▸ Exercise brief
Among the lines of the data, copy those that hold "tabular".

◇ ◇ ◇

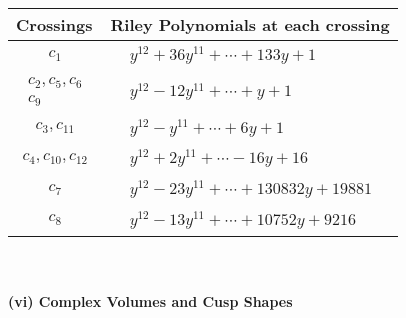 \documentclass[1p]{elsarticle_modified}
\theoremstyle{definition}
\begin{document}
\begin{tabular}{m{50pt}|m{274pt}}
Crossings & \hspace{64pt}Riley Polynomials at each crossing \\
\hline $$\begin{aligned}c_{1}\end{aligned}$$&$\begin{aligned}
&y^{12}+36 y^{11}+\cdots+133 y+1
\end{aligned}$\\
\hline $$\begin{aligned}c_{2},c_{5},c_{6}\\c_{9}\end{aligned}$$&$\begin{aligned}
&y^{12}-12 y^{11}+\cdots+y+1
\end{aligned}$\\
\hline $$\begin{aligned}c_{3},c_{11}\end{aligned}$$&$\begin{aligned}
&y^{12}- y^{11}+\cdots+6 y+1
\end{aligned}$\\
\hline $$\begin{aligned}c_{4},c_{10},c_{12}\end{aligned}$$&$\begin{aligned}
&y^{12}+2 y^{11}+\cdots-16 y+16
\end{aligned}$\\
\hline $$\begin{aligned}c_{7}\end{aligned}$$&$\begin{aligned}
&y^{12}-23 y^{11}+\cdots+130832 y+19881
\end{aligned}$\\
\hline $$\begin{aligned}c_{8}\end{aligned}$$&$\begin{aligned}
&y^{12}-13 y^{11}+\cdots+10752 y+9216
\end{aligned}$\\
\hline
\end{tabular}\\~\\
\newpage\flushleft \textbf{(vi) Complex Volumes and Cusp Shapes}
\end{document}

◇ ◇ ◇

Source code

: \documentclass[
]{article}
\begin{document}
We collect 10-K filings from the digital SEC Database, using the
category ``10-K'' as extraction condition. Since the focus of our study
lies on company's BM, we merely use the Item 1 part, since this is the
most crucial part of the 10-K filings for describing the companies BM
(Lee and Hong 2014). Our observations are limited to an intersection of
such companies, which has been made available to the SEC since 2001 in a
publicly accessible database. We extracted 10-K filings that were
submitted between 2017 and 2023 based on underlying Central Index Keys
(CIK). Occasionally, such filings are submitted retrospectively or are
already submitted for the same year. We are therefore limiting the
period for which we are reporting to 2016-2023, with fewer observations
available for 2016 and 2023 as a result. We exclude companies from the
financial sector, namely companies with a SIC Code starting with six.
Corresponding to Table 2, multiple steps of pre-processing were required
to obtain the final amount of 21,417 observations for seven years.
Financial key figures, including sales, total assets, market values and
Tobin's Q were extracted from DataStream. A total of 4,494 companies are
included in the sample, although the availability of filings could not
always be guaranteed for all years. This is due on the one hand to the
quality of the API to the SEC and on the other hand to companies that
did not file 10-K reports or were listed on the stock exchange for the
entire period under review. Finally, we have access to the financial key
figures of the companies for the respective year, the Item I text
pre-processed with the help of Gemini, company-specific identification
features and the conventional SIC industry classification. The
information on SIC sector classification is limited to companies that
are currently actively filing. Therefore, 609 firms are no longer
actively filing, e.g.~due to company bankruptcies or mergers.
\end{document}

◇ ◇ ◇

▸ Response below
\begin{tabular}{m{50pt}|m{274pt}}
\end{tabular}\\~\\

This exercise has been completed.